Friday Reads: Beyond the Wand by Tom Felton

Malfoy. The name alone sparks hatred among the Harry Potter community. Unless you’re a Slytherin. Then I guess it strikes hero worship. Maybe envy? In the Harry Potter movies, Tom Felton embodied this boy-bully wizard character with his whole shriveled up heart and blackened soul. The smallest, well-timed facial expressions almost made me feel sorry for a darkened boy wizard, shaped by a domineering father. Tom Felton never appeared on screen. Only Malfoy.

Then Tom Felton wrote a memoir. I almost didn’t read Beyond the Wand: The Magic and Mayhem of Growing Up a Wizard because I love to hate Malfoy so much. I didn’t want to watch the movies and know the mix of pain and triumph behind the scenes. I didn’t want to be yanked out of my carefully crafted fantasy land by looking at the man behind the wizard. But I decided to stir that cauldron anyway.

Now I wonder if Felton would have made the same life choices if he had known he would likely hear wizard puns until he was old and gray. Probably. There are worse ways to go down in history. He has plenty of wizard puns himself. I had seen him on the Graham Norton Show and other chat shows with the stars, but his memoir made him more real than any TV show. In my mind he was still a teenager, but he’s actually 36, a year older than me. I know actors age beyond their movies, but I never realized he was so close to my own age all these years.

The collision of fantasy and reality felt unnatural. There’s a reason I never want to meet the actor. They’re never like the characters you know and love. Or hate. It took about four or five chapters for me to see Tom instead of Malfoy. I know I’m not the only one with this problem because Tom still gets death glares from Gryffindors on a regular basis. Even when he tried to go back to his regular school life in between filming movies. The Muggle is real. Ahem. Struggle.

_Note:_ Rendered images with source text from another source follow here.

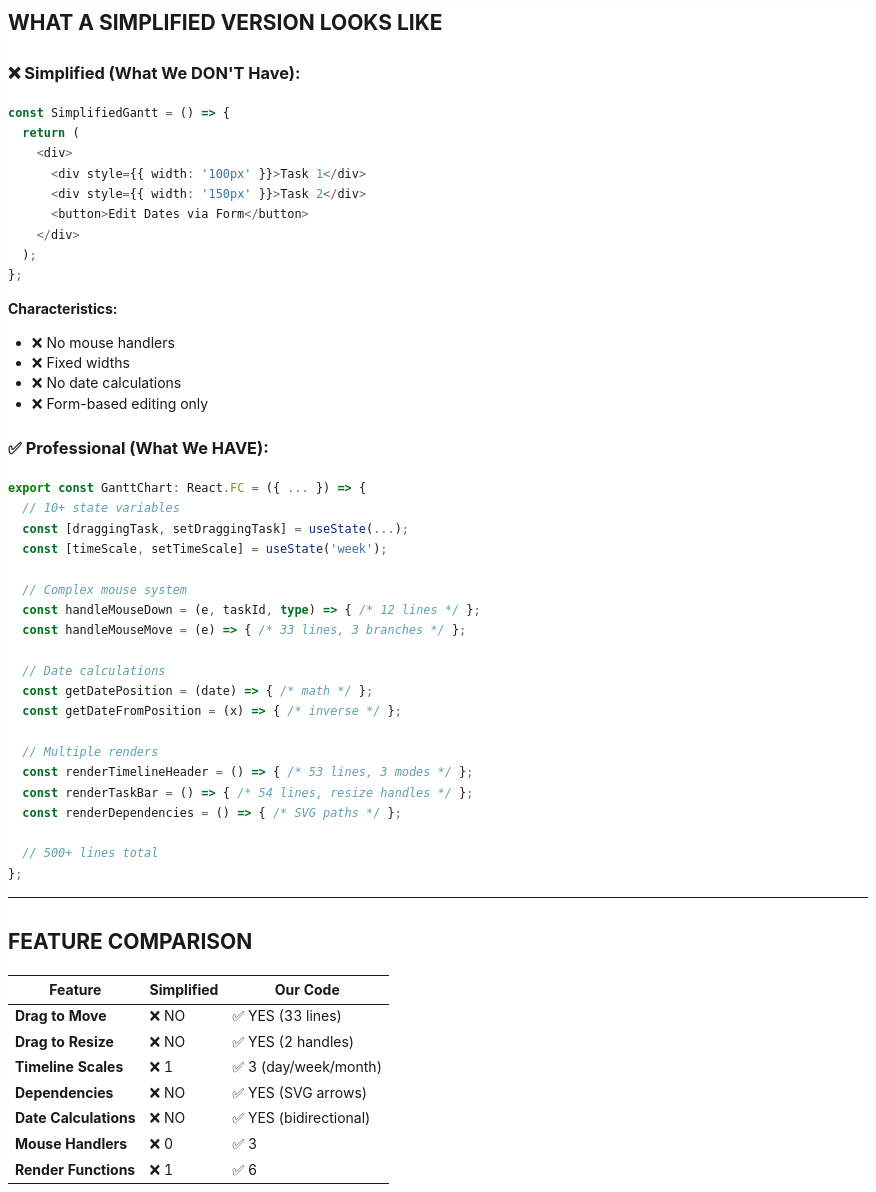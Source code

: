 
## WHAT A SIMPLIFIED VERSION LOOKS LIKE

### ❌ Simplified (What We DON'T Have):
```typescript
const SimplifiedGantt = () => {
  return (
    <div>
      <div style={{ width: '100px' }}>Task 1</div>
      <div style={{ width: '150px' }}>Task 2</div>
      <button>Edit Dates via Form</button>
    </div>
  );
};
```

**Characteristics:**
- ❌ No mouse handlers
- ❌ Fixed widths
- ❌ No date calculations
- ❌ Form-based editing only

### ✅ Professional (What We HAVE):
```typescript
export const GanttChart: React.FC = ({ ... }) => {
  // 10+ state variables
  const [draggingTask, setDraggingTask] = useState(...);
  const [timeScale, setTimeScale] = useState('week');
  
  // Complex mouse system
  const handleMouseDown = (e, taskId, type) => { /* 12 lines */ };
  const handleMouseMove = (e) => { /* 33 lines, 3 branches */ };
  
  // Date calculations
  const getDatePosition = (date) => { /* math */ };
  const getDateFromPosition = (x) => { /* inverse */ };
  
  // Multiple renders
  const renderTimelineHeader = () => { /* 53 lines, 3 modes */ };
  const renderTaskBar = () => { /* 54 lines, resize handles */ };
  const renderDependencies = () => { /* SVG paths */ };
  
  // 500+ lines total
};
```

---

## FEATURE COMPARISON

| Feature | Simplified | Our Code |
|---------|-----------|----------|
| **Drag to Move** | ❌ NO | ✅ YES (33 lines) |
| **Drag to Resize** | ❌ NO | ✅ YES (2 handles) |
| **Timeline Scales** | ❌ 1 | ✅ 3 (day/week/month) |
| **Dependencies** | ❌ NO | ✅ YES (SVG arrows) |
| **Date Calculations** | ❌ NO | ✅ YES (bidirectional) |
| **Mouse Handlers** | ❌ 0 | ✅ 3 |
| **Render Functions** | ❌ 1 | ✅ 6 |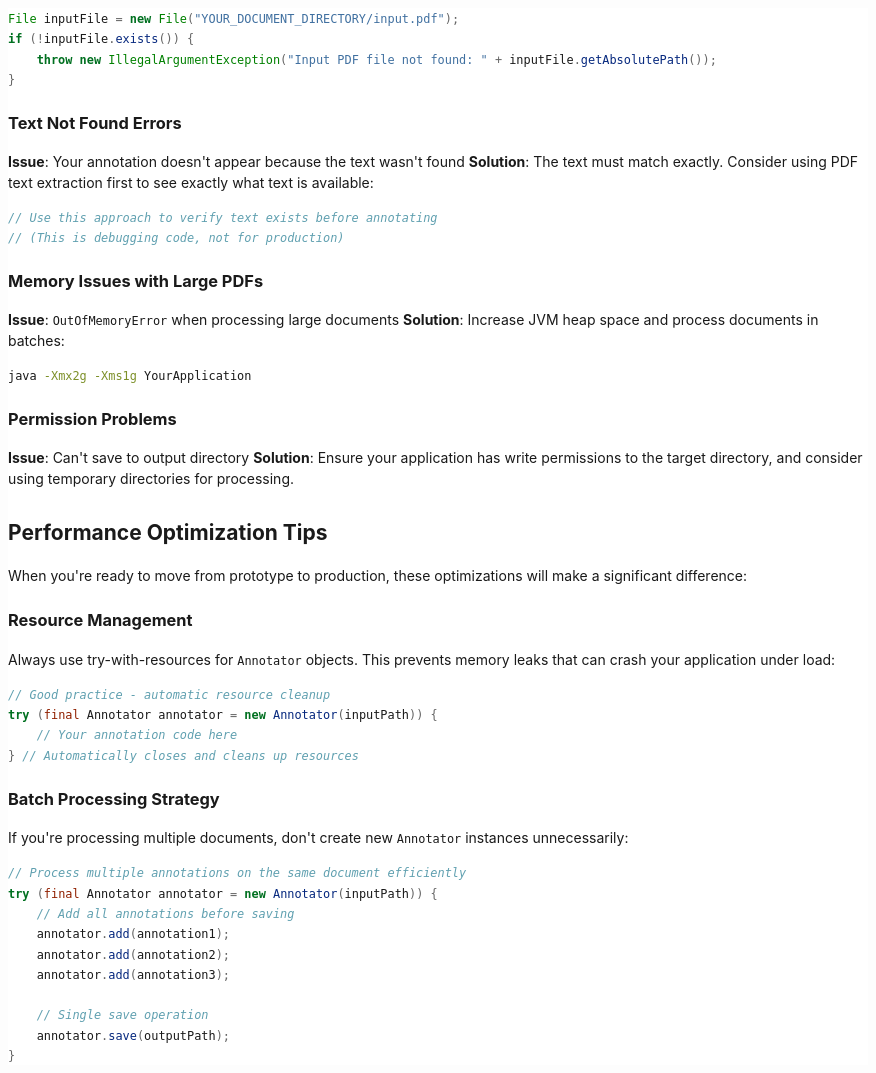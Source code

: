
 ```java
File inputFile = new File("YOUR_DOCUMENT_DIRECTORY/input.pdf");
if (!inputFile.exists()) {
    throw new IllegalArgumentException("Input PDF file not found: " + inputFile.getAbsolutePath());
}
```

### Text Not Found Errors
**Issue**: Your annotation doesn't appear because the text wasn't found
**Solution**: The text must match exactly. Consider using PDF text extraction first to see exactly what text is available:

```java
// Use this approach to verify text exists before annotating
// (This is debugging code, not for production)
```

### Memory Issues with Large PDFs
**Issue**: `OutOfMemoryError` when processing large documents
**Solution**: Increase JVM heap space and process documents in batches:

```bash
java -Xmx2g -Xms1g YourApplication
```

### Permission Problems
**Issue**: Can't save to output directory
**Solution**: Ensure your application has write permissions to the target directory, and consider using temporary directories for processing.

## Performance Optimization Tips

When you're ready to move from prototype to production, these optimizations will make a significant difference:

### Resource Management
Always use try-with-resources for `Annotator` objects. This prevents memory leaks that can crash your application under load:

```java
// Good practice - automatic resource cleanup
try (final Annotator annotator = new Annotator(inputPath)) {
    // Your annotation code here
} // Automatically closes and cleans up resources
```

### Batch Processing Strategy
If you're processing multiple documents, don't create new `Annotator` instances unnecessarily:

```java
// Process multiple annotations on the same document efficiently
try (final Annotator annotator = new Annotator(inputPath)) {
    // Add all annotations before saving
    annotator.add(annotation1);
    annotator.add(annotation2);
    annotator.add(annotation3);
    
    // Single save operation
    annotator.save(outputPath);
}
```
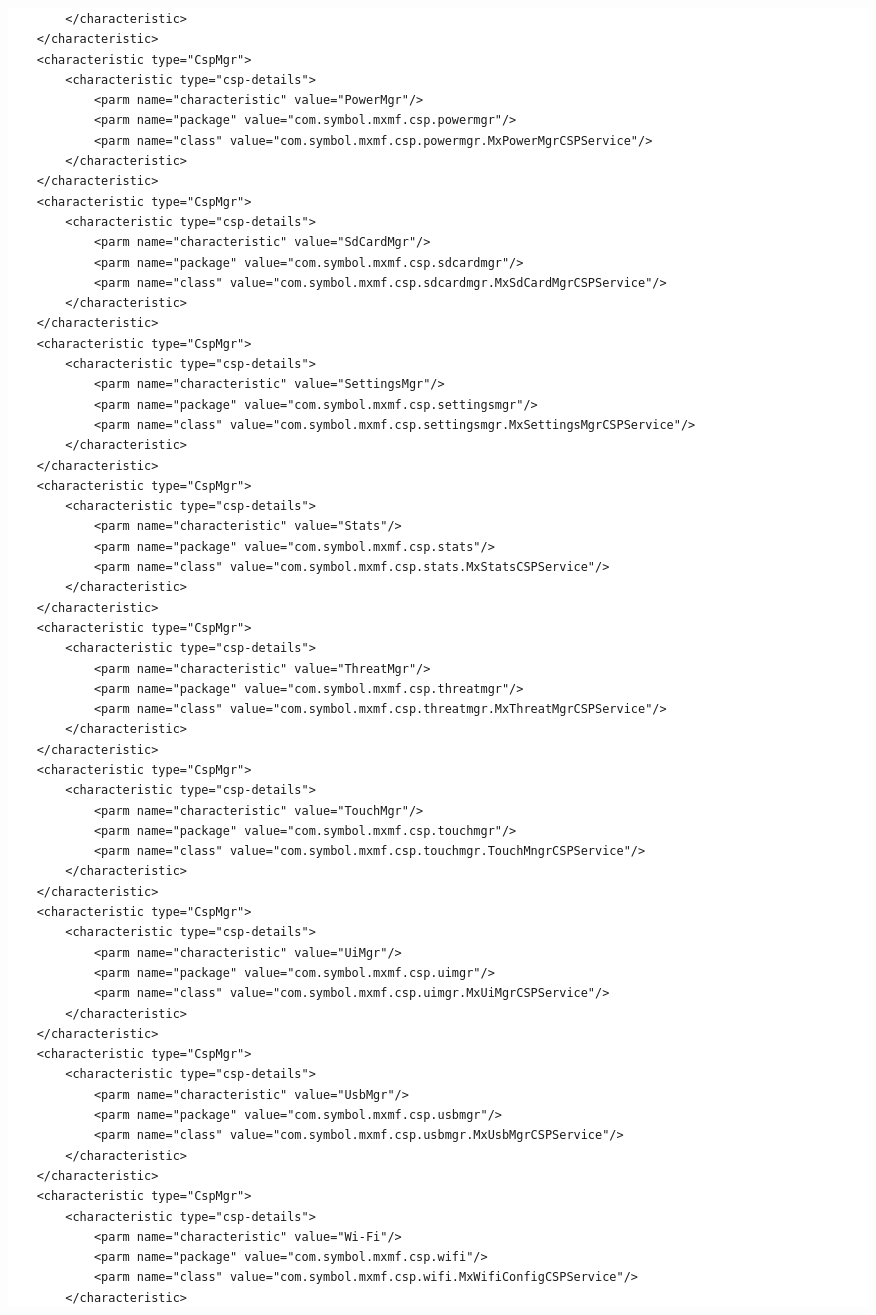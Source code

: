 			</characteristic>
		</characteristic>
		<characteristic type="CspMgr">
			<characteristic type="csp-details">
				<parm name="characteristic" value="PowerMgr"/>
				<parm name="package" value="com.symbol.mxmf.csp.powermgr"/>
				<parm name="class" value="com.symbol.mxmf.csp.powermgr.MxPowerMgrCSPService"/>
			</characteristic>
		</characteristic>
		<characteristic type="CspMgr">
			<characteristic type="csp-details">
				<parm name="characteristic" value="SdCardMgr"/>
				<parm name="package" value="com.symbol.mxmf.csp.sdcardmgr"/>
				<parm name="class" value="com.symbol.mxmf.csp.sdcardmgr.MxSdCardMgrCSPService"/>
			</characteristic>
		</characteristic>
		<characteristic type="CspMgr">
			<characteristic type="csp-details">
				<parm name="characteristic" value="SettingsMgr"/>
				<parm name="package" value="com.symbol.mxmf.csp.settingsmgr"/>
				<parm name="class" value="com.symbol.mxmf.csp.settingsmgr.MxSettingsMgrCSPService"/>
			</characteristic>
		</characteristic>
		<characteristic type="CspMgr">
			<characteristic type="csp-details">
				<parm name="characteristic" value="Stats"/>
				<parm name="package" value="com.symbol.mxmf.csp.stats"/>
				<parm name="class" value="com.symbol.mxmf.csp.stats.MxStatsCSPService"/>
			</characteristic>
		</characteristic>
		<characteristic type="CspMgr">
			<characteristic type="csp-details">
				<parm name="characteristic" value="ThreatMgr"/>
				<parm name="package" value="com.symbol.mxmf.csp.threatmgr"/>
				<parm name="class" value="com.symbol.mxmf.csp.threatmgr.MxThreatMgrCSPService"/>
			</characteristic>
		</characteristic>
		<characteristic type="CspMgr">
			<characteristic type="csp-details">
				<parm name="characteristic" value="TouchMgr"/>
				<parm name="package" value="com.symbol.mxmf.csp.touchmgr"/>
				<parm name="class" value="com.symbol.mxmf.csp.touchmgr.TouchMngrCSPService"/>
			</characteristic>
		</characteristic>
		<characteristic type="CspMgr">
			<characteristic type="csp-details">
				<parm name="characteristic" value="UiMgr"/>
				<parm name="package" value="com.symbol.mxmf.csp.uimgr"/>
				<parm name="class" value="com.symbol.mxmf.csp.uimgr.MxUiMgrCSPService"/>
			</characteristic>
		</characteristic>
		<characteristic type="CspMgr">
			<characteristic type="csp-details">
				<parm name="characteristic" value="UsbMgr"/>
				<parm name="package" value="com.symbol.mxmf.csp.usbmgr"/>
				<parm name="class" value="com.symbol.mxmf.csp.usbmgr.MxUsbMgrCSPService"/>
			</characteristic>
		</characteristic>
		<characteristic type="CspMgr">
			<characteristic type="csp-details">
				<parm name="characteristic" value="Wi-Fi"/>
				<parm name="package" value="com.symbol.mxmf.csp.wifi"/>
				<parm name="class" value="com.symbol.mxmf.csp.wifi.MxWifiConfigCSPService"/>
			</characteristic>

When he’s just Tom, it’s fascinating to learn how he sees the wonderful world of Harry Potter as a tool to bring people together. He believes in unity and shared purpose, just like his co-star Emma Watson. Off screen, he is a whole person who struggles with depression and figuring out who he is and what’s next in life. Regardless of common human struggles, Tom’s overall outlook on life and the world is something everyone should aspire towards.

Long story short, I’m glad I lifted the curtain and saw the man behind the wizard. Incredible things can happen when you decide to stir the cauldron.

Felton, Tom. Beyond the Wand: The Magic and Mayhem of Growing up a Wizard. Grand Central Publishing, 2022.